An article on The Wall Street Journal Online is discussing Harvard plan to sell up to $500 million in real estate assets. Although Harvard’s endowment has approximately $5 Billion in real estate and future commitments to the properties.
Here’s an excerpt from the article about the losses posted and a little on the plan to sell:
Harvard’s own real-estate portfolio “suffered a loss of over 50%” for the fiscal year ended in June, according to a September report from Jane Mendillo, head of the company that manages the endowment, the nation’s largest. Harvard’s endowment posted miserable overall returns last year, declining 27.3% for the year that ended in June.
In November, Harvard began marketing a portfolio of stakes in more than 30 real-estate funds, ranging in size from $50 million to $500 million through Credit Suisse Group, according to several secondary-market buyers and intermediary firms familiar with the offering.

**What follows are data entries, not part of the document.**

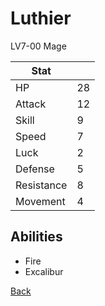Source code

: # Luthier

LV7-00 Mage

| Stat       | <!-- --> |
| ---------- | -------- |
| HP         | 28       |
| Attack     | 12       |
| Skill      | 9        |
| Speed      | 7        |
| Luck       | 2        |
| Defense    | 5        |
| Resistance | 8        |
| Movement   | 4        |

## Abilities

- Fire
- Excalibur

[Back](../README.md)
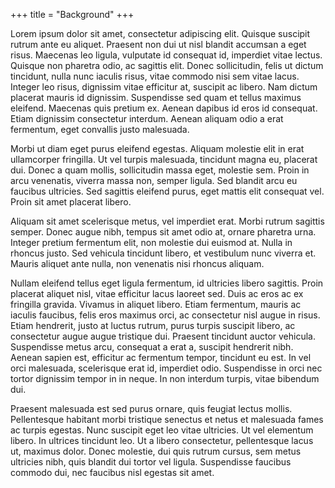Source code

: +++
title = "Background"
+++

Lorem ipsum dolor sit amet, consectetur adipiscing elit. Quisque suscipit rutrum ante eu aliquet. Praesent non dui ut nisl blandit accumsan a eget risus. Maecenas leo ligula, vulputate id consequat id, imperdiet vitae lectus. Quisque non pharetra odio, ac sagittis elit. Donec sollicitudin, felis ut dictum tincidunt, nulla nunc iaculis risus, vitae commodo nisi sem vitae lacus. Integer leo risus, dignissim vitae efficitur at, suscipit ac libero. Nam dictum placerat mauris id dignissim. Suspendisse sed quam et tellus maximus eleifend. Maecenas quis pretium ex. Aenean dapibus id eros id consequat. Etiam dignissim consectetur interdum. Aenean aliquam odio a erat fermentum, eget convallis justo malesuada.

Morbi ut diam eget purus eleifend egestas. Aliquam molestie elit in erat ullamcorper fringilla. Ut vel turpis malesuada, tincidunt magna eu, placerat dui. Donec a quam mollis, sollicitudin massa eget, molestie sem. Proin in arcu venenatis, viverra massa non, semper ligula. Sed blandit arcu eu faucibus ultricies. Sed sagittis eleifend purus, eget mattis elit consequat vel. Proin sit amet placerat libero.

Aliquam sit amet scelerisque metus, vel imperdiet erat. Morbi rutrum sagittis semper. Donec augue nibh, tempus sit amet odio at, ornare pharetra urna. Integer pretium fermentum elit, non molestie dui euismod at. Nulla in rhoncus justo. Sed vehicula tincidunt libero, et vestibulum nunc viverra et. Mauris aliquet ante nulla, non venenatis nisi rhoncus aliquam.

Nullam eleifend tellus eget ligula fermentum, id ultricies libero sagittis. Proin placerat aliquet nisl, vitae efficitur lacus laoreet sed. Duis ac eros ac ex fringilla gravida. Vivamus in aliquet libero. Etiam fermentum, mauris ac iaculis faucibus, felis eros maximus orci, ac consectetur nisl augue in risus. Etiam hendrerit, justo at luctus rutrum, purus turpis suscipit libero, ac consectetur augue augue tristique dui. Praesent tincidunt auctor vehicula. Suspendisse metus arcu, consequat a erat a, suscipit hendrerit nibh. Aenean sapien est, efficitur ac fermentum tempor, tincidunt eu est. In vel orci malesuada, scelerisque erat id, imperdiet odio. Suspendisse in orci nec tortor dignissim tempor in in neque. In non interdum turpis, vitae bibendum dui.

Praesent malesuada est sed purus ornare, quis feugiat lectus mollis. Pellentesque habitant morbi tristique senectus et netus et malesuada fames ac turpis egestas. Nunc suscipit eget leo vitae ultricies. Ut vel elementum libero. In ultrices tincidunt leo. Ut a libero consectetur, pellentesque lacus ut, maximus dolor. Donec molestie, dui quis rutrum cursus, sem metus ultricies nibh, quis blandit dui tortor vel ligula. Suspendisse faucibus commodo dui, nec faucibus nisl egestas sit amet.
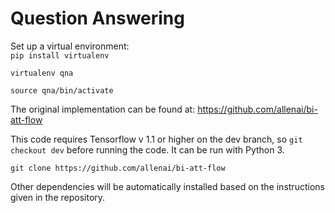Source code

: # Question Answering

Set up a virtual environment:  
`pip install virtualenv`

`virtualenv qna`

`source qna/bin/activate`

The original implementation can be found at: https://github.com/allenai/bi-att-flow 

This code requires Tensorflow v 1.1 or higher on the dev branch, so `git checkout dev` before running the code. It can be run with Python 3.

`git clone https://github.com/allenai/bi-att-flow`

Other dependencies will be automatically installed based on the instructions given in the repository.

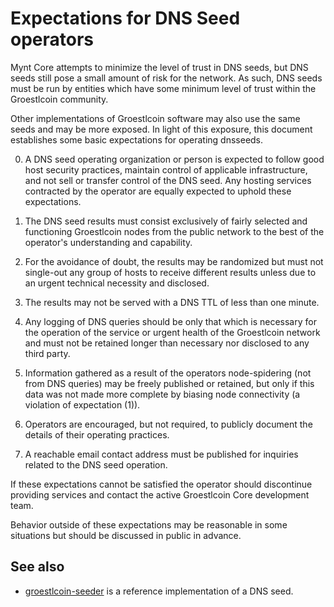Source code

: Expectations for DNS Seed operators
====================================

Mynt Core attempts to minimize the level of trust in DNS seeds,
but DNS seeds still pose a small amount of risk for the network.
As such, DNS seeds must be run by entities which have some minimum
level of trust within the Groestlcoin community.

Other implementations of Groestlcoin software may also use the same
seeds and may be more exposed. In light of this exposure, this
document establishes some basic expectations for operating dnsseeds.

0. A DNS seed operating organization or person is expected to follow good
host security practices, maintain control of applicable infrastructure,
and not sell or transfer control of the DNS seed. Any hosting services
contracted by the operator are equally expected to uphold these expectations.

1. The DNS seed results must consist exclusively of fairly selected and
functioning Groestlcoin nodes from the public network to the best of the
operator's understanding and capability.

2. For the avoidance of doubt, the results may be randomized but must not
single-out any group of hosts to receive different results unless due to an
urgent technical necessity and disclosed.

3. The results may not be served with a DNS TTL of less than one minute.

4. Any logging of DNS queries should be only that which is necessary
for the operation of the service or urgent health of the Groestlcoin
network and must not be retained longer than necessary nor disclosed
to any third party.

5. Information gathered as a result of the operators node-spidering
(not from DNS queries) may be freely published or retained, but only
if this data was not made more complete by biasing node connectivity
(a violation of expectation (1)).

6. Operators are encouraged, but not required, to publicly document the
details of their operating practices.

7. A reachable email contact address must be published for inquiries
related to the DNS seed operation.

If these expectations cannot be satisfied the operator should
discontinue providing services and contact the active Groestlcoin
Core development team.

Behavior outside of these expectations may be reasonable in some
situations but should be discussed in public in advance.

See also
----------
- [groestlcoin-seeder](https://github.com/groestlcoin/groestlcoin-seeder) is a reference implementation of a DNS seed.

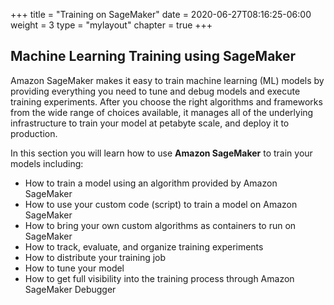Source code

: +++
title = "Training on SageMaker"
date = 2020-06-27T08:16:25-06:00
weight = 3
type = "mylayout"
chapter = true
+++

## Machine Learning Training using SageMaker

Amazon SageMaker makes it easy to train machine learning (ML) models by providing everything you need to tune and debug models and execute training experiments. After you choose the right algorithms and frameworks from the wide range of choices available, it manages all of the underlying infrastructure to train your model at petabyte scale, and deploy it to production.

In this section you will learn how to use __Amazon SageMaker__ to train your models including:

* How to train a model using an algorithm provided by Amazon SageMaker
* How to use your custom code (script) to train a model on Amazon SageMaker
* How to bring your own custom algorithms as containers to run on SageMaker
* How to track, evaluate, and organize training experiments
* How to distribute your training job
* How to tune your model
* How to get full visibility into the training process through Amazon SageMaker Debugger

Some of the largest commitments are with real-estate-investment companies such as Beacon Capital Partners, Lubert Adler, Lone Star Funds and Westbrook Partners, according to documents reviewed by The Wall Street Journal. Close to 60% of the funds are in North America, but there are also a number of commitments with real-estate companies in Europe, Asia and South America, according to the documents. A spokesman for Credit Suisse declined to comment.
I really do not see this as a surprise at all. Last year was not a great year for many investments at all, and really to see a 50% loss on real estate values isn’t as bad as some have seen. Losing 27% of the total endowment is a strong blow, but when you have an endowment the size of Harvard’s (currently $26 billion) you generally have some room for ups and downs.
The Article states Harvard Yard is not for sale, but I am very interested in the price it would fetch. I would also be interested in knowing if it’s true that everything is for sale, for the right price.